И в управлениях ОГПУ на местах, что называется, забздели. Дело даже не в том, что катастрофически стало не хватать милиции и войск ОГПУ. В первую очередь, чекисты в морально-психологическим плане оказались не подготовлены к оказываемому порой вооруженному сопротивлению. Лишь считанные единицы из массы чекистов конца 1920-х – начала 1930-х годов некогда прошли горнило настоящей войны. Подавляющее же большинство чекистов, включая даже ветеранов «дзержинского призыва», имели опыт вовсе не боевой, военный, а лишь «классовой борьбы» – карательных акций против противника заведомо слабого и безоружного – населения. Но на селе эти товарищи в кожаных тужурках, нюхавшие порох лишь на расстрельных полигонах, встретились не только с беззащитными женщинами или с карикатурными «кулаками» – с матерыми мужиками, чуть ли не все из которых поголовно прошли целую череду войн. В селе, как оказалось, полным-полно было бывших красных партизан и красноармейцев, в том числе и недавно демобилизованных из РККА, которые вовсе не горели желанием задарма сдавать хлеб, записываться в колхозы и вместе с семьями подыхать с голодухи. И зачастую, когда во время волнений милиция и чекисты пытались применить силу, селянам было достаточно сделать несколько неприцельных выстрелов, чтобы «дзержинцы» драпали быстрее зайца. А уж оружия на селе после гражданской было хоть отбавляй. Понятно, затем в дело вступали уже войска ОГПУ, но их же на все и всех поначалу не хватало. Так что потерпевшие фиаско чекисты шли на поклон к местным воинским начальникам. Однако «существующее распоряжение частям РККА часто исключает возможность своевременной ликвидации выступлений» – жаловался своему руководству Николай Алексеев, полпред ОГПУ по Центрально-Черноземной области.

Нарком же Ворошилов принцип неучастия РККА в карательных акциях на селе отстаивал ревностно, принципиально держась этой позиции как на заседаниях Реввоенсовета, так и при обсуждении в Политбюро. Но не стоит подозревать Клима Ефремовича в гуманизме. Будущий «первый маршал» был реалист и руководствовался соображениями сугубо прагматичными: ввод Красной армии в село грозил обернуться катастрофой. Армия, на 90 процентов крестьянская, запросто могла повернуть оружие против большевиков, соединившись со своими отцами, братьями, сородичами. Сородичами – в прямом смысле: система построения РККА середины 1920-х – конца 1930-х годов была в основном территориально-милиционная. Кадровые части были преимущественно технические (флот, авиация и т. п.), а вот пехота и кавалерия, составлявшие львиную долю Красной армии, – территориальные. И служба там весьма отличалась от образца 1940-х – 1980-х годов. Служили, как правило, в полку на территории своего же района, а после года службы отправлялись в запас, регулярно призываясь в свой же родной полк на военные сборы. Так что в территориальном полку были выходцы из одного района, а уж батальон и вовсе был как филиал родного села.
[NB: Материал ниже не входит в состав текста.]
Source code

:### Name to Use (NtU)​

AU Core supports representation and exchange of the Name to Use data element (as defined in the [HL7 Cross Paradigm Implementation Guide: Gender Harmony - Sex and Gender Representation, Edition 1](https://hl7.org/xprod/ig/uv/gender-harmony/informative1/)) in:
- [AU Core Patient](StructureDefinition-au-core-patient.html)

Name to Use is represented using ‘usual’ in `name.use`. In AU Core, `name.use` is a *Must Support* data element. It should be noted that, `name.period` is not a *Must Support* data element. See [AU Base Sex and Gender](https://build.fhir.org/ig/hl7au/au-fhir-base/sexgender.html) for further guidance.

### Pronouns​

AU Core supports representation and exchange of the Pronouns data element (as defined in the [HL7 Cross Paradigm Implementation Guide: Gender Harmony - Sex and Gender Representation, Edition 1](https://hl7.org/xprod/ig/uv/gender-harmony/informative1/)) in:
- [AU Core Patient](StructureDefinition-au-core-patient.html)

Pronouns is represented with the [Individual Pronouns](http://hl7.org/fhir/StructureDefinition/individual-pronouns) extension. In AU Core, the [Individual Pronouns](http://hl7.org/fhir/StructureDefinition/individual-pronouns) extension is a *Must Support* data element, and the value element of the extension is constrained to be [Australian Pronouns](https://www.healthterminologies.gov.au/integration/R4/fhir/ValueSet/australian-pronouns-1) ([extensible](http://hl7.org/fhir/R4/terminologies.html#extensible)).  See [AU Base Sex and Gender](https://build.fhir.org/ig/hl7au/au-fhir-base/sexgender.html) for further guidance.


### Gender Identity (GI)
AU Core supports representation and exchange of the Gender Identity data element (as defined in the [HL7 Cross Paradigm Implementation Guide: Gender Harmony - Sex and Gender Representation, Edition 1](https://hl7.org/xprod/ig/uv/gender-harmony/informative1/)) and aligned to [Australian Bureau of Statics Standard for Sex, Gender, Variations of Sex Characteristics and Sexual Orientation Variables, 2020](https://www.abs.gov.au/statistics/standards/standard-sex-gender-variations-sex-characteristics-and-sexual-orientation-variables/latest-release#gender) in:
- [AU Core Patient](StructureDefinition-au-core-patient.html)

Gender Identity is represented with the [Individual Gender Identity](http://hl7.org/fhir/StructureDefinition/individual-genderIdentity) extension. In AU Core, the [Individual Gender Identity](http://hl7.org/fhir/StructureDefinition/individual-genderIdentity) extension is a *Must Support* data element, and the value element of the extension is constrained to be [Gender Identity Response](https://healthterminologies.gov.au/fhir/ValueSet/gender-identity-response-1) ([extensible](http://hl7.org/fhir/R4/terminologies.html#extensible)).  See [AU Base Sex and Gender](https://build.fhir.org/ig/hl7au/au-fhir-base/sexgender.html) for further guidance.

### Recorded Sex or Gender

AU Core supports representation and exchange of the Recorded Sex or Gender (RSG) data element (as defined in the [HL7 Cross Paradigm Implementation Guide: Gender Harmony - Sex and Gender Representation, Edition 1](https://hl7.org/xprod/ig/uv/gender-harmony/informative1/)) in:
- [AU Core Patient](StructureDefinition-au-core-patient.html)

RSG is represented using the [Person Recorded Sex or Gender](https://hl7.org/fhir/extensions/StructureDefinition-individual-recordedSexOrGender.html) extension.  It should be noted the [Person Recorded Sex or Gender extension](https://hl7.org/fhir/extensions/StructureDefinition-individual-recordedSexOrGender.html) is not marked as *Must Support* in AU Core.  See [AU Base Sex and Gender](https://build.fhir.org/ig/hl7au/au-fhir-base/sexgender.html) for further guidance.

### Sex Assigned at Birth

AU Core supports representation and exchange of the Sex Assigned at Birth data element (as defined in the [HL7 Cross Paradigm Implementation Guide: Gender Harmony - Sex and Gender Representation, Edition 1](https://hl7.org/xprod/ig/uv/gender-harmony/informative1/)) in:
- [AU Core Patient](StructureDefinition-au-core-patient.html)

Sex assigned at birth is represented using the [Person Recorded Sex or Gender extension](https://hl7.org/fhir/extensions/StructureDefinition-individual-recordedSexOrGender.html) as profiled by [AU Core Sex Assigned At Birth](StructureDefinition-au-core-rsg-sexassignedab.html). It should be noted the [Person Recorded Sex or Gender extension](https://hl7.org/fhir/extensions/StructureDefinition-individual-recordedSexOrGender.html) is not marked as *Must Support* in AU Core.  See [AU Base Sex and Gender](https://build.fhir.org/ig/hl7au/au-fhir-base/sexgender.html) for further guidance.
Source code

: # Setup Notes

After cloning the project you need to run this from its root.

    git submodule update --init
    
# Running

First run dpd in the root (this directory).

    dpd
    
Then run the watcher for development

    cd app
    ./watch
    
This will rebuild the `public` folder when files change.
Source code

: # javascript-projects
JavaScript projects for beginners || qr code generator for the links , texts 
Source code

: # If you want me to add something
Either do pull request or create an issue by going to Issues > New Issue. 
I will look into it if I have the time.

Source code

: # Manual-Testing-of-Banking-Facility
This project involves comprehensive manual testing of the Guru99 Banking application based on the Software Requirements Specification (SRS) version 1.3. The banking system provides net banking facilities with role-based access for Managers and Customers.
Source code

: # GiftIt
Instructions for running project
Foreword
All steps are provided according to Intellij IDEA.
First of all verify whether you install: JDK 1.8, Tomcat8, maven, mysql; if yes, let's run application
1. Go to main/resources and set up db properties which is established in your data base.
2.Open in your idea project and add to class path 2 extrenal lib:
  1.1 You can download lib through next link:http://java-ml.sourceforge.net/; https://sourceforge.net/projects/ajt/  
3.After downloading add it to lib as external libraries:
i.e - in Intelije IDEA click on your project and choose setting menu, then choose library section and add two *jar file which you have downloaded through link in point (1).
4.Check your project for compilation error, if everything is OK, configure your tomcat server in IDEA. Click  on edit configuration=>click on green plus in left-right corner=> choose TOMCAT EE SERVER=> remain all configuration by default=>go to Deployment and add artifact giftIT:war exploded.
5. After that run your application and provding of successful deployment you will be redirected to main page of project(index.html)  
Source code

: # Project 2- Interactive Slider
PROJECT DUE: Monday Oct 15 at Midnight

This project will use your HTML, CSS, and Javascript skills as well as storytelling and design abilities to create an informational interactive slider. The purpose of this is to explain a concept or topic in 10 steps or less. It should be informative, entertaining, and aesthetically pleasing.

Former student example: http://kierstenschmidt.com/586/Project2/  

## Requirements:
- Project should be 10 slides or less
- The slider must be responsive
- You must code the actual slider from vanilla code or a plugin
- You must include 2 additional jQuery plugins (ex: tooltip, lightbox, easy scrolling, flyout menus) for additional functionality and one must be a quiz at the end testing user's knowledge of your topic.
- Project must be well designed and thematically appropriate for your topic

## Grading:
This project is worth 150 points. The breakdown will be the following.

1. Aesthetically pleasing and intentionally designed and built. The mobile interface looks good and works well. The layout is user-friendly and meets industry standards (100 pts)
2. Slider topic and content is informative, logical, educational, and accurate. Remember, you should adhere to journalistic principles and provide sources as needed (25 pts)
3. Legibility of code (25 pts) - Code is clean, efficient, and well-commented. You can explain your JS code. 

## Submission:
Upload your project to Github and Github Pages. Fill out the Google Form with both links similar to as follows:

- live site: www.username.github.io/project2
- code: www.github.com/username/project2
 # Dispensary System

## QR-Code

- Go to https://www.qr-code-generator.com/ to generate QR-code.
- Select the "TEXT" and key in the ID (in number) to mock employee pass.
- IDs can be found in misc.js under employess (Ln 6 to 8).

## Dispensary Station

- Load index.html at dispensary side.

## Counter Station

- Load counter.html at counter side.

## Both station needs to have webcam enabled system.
Историк Нонна Тархова приводит красноречивую сводку Политуправления (ПУ) РККА от 14 февраля 1928 года, в которой говорится, что деревня шокирована действиями властей и бросилась за советом и помощью к своим сыновьям в армии. И «она не просто жалуется своим сыновьям, а просит у них помощи», просит «защиты против действий местных властей» и даже прямого содействия в борьбе против притеснений, а «в отдельных случаях просит вооруженной поддержки».